#### Your goal:
Scan the data and please report how many lines include the word "prove". Leave out everything but the number.
● ● ● ● ●
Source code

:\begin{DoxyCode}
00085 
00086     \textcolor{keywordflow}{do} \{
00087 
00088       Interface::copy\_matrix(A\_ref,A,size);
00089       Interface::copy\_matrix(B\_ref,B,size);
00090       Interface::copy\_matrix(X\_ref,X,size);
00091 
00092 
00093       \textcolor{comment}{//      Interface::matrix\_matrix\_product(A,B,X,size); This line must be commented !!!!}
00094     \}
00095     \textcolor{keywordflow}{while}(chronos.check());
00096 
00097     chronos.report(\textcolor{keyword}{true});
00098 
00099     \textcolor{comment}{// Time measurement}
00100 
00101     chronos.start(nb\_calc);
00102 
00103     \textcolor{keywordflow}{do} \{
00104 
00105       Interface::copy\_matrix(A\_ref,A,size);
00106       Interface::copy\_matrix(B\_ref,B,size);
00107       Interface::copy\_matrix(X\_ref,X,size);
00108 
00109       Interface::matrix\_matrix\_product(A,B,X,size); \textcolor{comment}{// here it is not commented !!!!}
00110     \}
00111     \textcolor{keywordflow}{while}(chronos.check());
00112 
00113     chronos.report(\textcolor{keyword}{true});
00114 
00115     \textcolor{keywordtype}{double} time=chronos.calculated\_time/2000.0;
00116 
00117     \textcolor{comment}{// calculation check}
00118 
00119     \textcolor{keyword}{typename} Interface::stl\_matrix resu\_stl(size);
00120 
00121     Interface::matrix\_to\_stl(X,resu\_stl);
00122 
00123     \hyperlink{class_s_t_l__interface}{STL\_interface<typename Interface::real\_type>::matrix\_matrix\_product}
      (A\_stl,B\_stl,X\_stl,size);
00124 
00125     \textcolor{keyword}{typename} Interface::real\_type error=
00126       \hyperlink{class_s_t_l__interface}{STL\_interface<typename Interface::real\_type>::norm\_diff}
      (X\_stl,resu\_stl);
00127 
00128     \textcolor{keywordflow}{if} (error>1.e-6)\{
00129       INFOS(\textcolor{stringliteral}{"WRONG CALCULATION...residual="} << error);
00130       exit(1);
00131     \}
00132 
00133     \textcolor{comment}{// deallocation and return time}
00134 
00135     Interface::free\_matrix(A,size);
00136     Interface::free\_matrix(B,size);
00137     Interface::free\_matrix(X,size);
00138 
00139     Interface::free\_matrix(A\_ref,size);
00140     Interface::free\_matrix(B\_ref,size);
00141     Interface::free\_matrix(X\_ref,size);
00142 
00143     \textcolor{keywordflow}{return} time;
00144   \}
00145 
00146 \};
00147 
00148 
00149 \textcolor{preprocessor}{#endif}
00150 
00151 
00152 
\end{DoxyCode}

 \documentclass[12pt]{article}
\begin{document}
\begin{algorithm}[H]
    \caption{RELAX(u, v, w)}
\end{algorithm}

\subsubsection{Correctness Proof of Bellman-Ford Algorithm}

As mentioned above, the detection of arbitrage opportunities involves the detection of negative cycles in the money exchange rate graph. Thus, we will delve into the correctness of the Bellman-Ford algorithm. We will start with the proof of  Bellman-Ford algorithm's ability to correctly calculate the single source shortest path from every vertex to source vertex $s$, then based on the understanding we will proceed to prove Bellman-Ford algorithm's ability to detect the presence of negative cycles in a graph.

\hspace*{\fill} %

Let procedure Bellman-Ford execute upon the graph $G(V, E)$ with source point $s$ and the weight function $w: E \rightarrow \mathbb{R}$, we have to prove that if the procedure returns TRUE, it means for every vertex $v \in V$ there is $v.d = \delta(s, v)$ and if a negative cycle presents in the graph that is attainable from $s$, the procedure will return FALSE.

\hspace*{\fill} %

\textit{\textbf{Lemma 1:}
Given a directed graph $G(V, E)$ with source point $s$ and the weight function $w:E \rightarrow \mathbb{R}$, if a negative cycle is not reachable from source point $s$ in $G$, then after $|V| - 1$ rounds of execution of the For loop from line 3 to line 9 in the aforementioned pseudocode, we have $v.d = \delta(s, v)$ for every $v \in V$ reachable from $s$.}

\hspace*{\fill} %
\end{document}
● ● ● ● ●
#### Response for this exercise:
2